## Stored items:
• • • • • • •

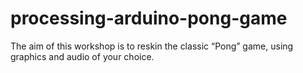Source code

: # processing-arduino-pong-game
The aim of this workshop is to reskin the classic “Pong” game, using graphics and audio of your choice.
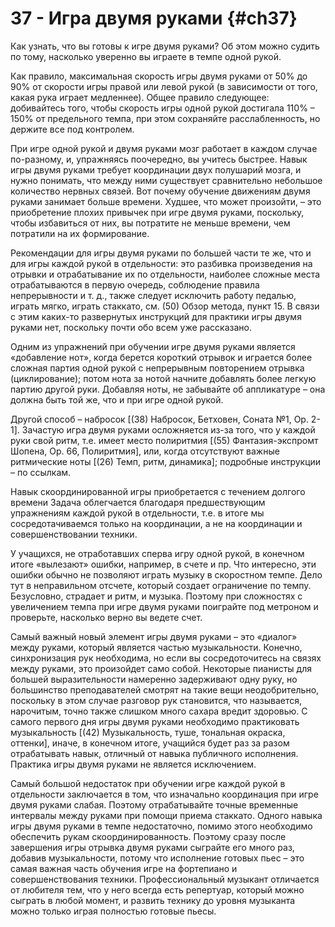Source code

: # 37 - Игра двумя руками {#ch37}

Как узнать, что вы готовы к игре двумя руками? Об этом можно судить по тому, насколько уверенно вы играете в темпе одной рукой.

Как правило, максимальная скорость игры двумя руками от 50% до 90% от скорости игры правой или левой рукой (в зависимости от того, какая рука играет медленнее). Общее правило следующее: добивайтесь того, чтобы скорость игры одной рукой достигала 110% – 150% от предельного темпа, при этом сохраняйте расслабленность, но держите все под контролем.

При игре одной рукой и двумя руками мозг работает в каждом случае по-разному, и, упражняясь поочередно, вы учитесь быстрее. Навык игры двумя руками требует координации двух полушарий мозга, и нужно понимать, что между ними существует сравнительно небольшое количество нервных связей. Вот почему обучение движениям двумя руками занимает больше времени. Худшее, что может произойти, – это приобретение плохих привычек при игре двумя руками, поскольку, чтобы избавиться от них, вы потратите не меньше времени, чем потратили на их формирование.

Рекомендации для игры двумя руками по большей части те же, что и для игры каждой рукой в отдельности: это разбивка произведения на отрывки и отрабатывание их по отдельности, наиболее сложные места отрабатываются в первую очередь, соблюдение правила непрерывности и т. д., также следует исключить работу педалью, играть мягко, играть стаккато, см. (50) Обзор метода, пункт 15. В связи с этим каких-то развернутых инструкций для практики игры двумя руками нет, поскольку почти обо всем уже рассказано.

Одним из упражнений при обучении игре двумя руками является «добавление нот», когда берется короткий отрывок и играется более сложная партия одной рукой с непрерывным повторением отрывка (циклирование); потом нота за нотой начните добавлять более легкую партию другой руки. Добавляя ноты, не забывайте об аппликатуре – она должна быть той же, что и при игре одной рукой.

Другой способ – набросок [(38) Набросок, Бетховен, Соната №1, Op. 2-1]. Зачастую игра двумя руками осложняется из-за того, что у каждой руки свой ритм, т.е. имеет место полиритмия [(55) Фантазия-экспромт Шопена, Op. 66, Полиритмия], или, когда отсутствуют важные ритмические ноты [(26) Темп, ритм, динамика]; подробные инструкции – по ссылкам.

Навык скоординированной игры приобретается с течением долгого времени Задача облегчается благодаря предшествующим упражнениям каждой рукой в отдельности, т.е. в итоге мы сосредотачиваемся только на координации, а не на координации и совершенствовании техники.

У учащихся, не отработавших сперва игру одной рукой, в конечном итоге «вылезают» ошибки, например, в счете и пр. Что интересно, эти ошибки обычно не позволяют играть музыку в скоростном темпе. Дело тут в неправильном отсчете, который создает ограничение по темпу. Безусловно, страдает и ритм, и музыка. Поэтому при сложностях с увеличением темпа при игре двумя руками поиграйте под метроном и проверьте, насколько верно вы ведете счет.

Самый важный новый элемент игры двумя руками – это «диалог» между руками, который является частью музыкальности. Конечно, синхронизация рук необходима, но если вы сосредоточитесь на связях между руками, это произойдет само собой. Некоторые пианисты для большей выразительности намеренно задерживают одну руку, но большинство преподавателей смотрят на такие вещи неодобрительно, поскольку в этом случае разговор рук становится, что называется, нарочитым, точно также слишком много сахара вредит здоровью. С самого первого дня игры двумя руками необходимо практиковать музыкальность [(42) Музыкальность, туше, тональная окраска, оттенки], иначе, в конечном итоге, учащийся будет раз за разом отрабатывать навык, отличный от навыка публичного исполнения. Практика игры двумя руками не является исключением.

Самый большой недостаток при обучении игре каждой рукой в отдельности заключается в том, что изначально координация при игре двумя руками слабая. Поэтому отрабатывайте точные временные интервалы между руками при помощи приема стаккато. Одного навыка игры двумя руками в темпе недостаточно, помимо этого необходимо обеспечить рукам скоординированность. Поэтому сразу после завершения игры отрывка двумя руками сыграйте его много раз, добавив музыкальности, потому что исполнение готовых пьес – это самая важная часть обучения игре на фортепиано и совершенствования техники. Профессиональный музыкант отличается от любителя тем, что у него всегда есть репертуар, который можно сыграть в любой момент, и развить технику до уровня музыканта можно только играя полностью готовые пьесы.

• • • • • • •

Out of the entries above, write out only the lines between the line holding "У учащихся, не" and the line holding "Самый важный новый", inclusive, each exactly as given.

## EXERCISE RESPONSE:
У учащихся, не отработавших сперва игру одной рукой, в конечном итоге «вылезают» ошибки, например, в счете и пр. Что интересно, эти ошибки обычно не позволяют играть музыку в скоростном темпе. Дело тут в неправильном отсчете, который создает ограничение по темпу. Безусловно, страдает и ритм, и музыка. Поэтому при сложностях с увеличением темпа при игре двумя руками поиграйте под метроном и проверьте, насколько верно вы ведете счет.

Самый важный новый элемент игры двумя руками – это «диалог» между руками, который является частью музыкальности. Конечно, синхронизация рук необходима, но если вы сосредоточитесь на связях между руками, это произойдет само собой. Некоторые пианисты для большей выразительности намеренно задерживают одну руку, но большинство преподавателей смотрят на такие вещи неодобрительно, поскольку в этом случае разговор рук становится, что называется, нарочитым, точно также слишком много сахара вредит здоровью. С самого первого дня игры двумя руками необходимо практиковать музыкальность [(42) Музыкальность, туше, тональная окраска, оттенки], иначе, в конечном итоге, учащийся будет раз за разом отрабатывать навык, отличный от навыка публичного исполнения. Практика игры двумя руками не является исключением.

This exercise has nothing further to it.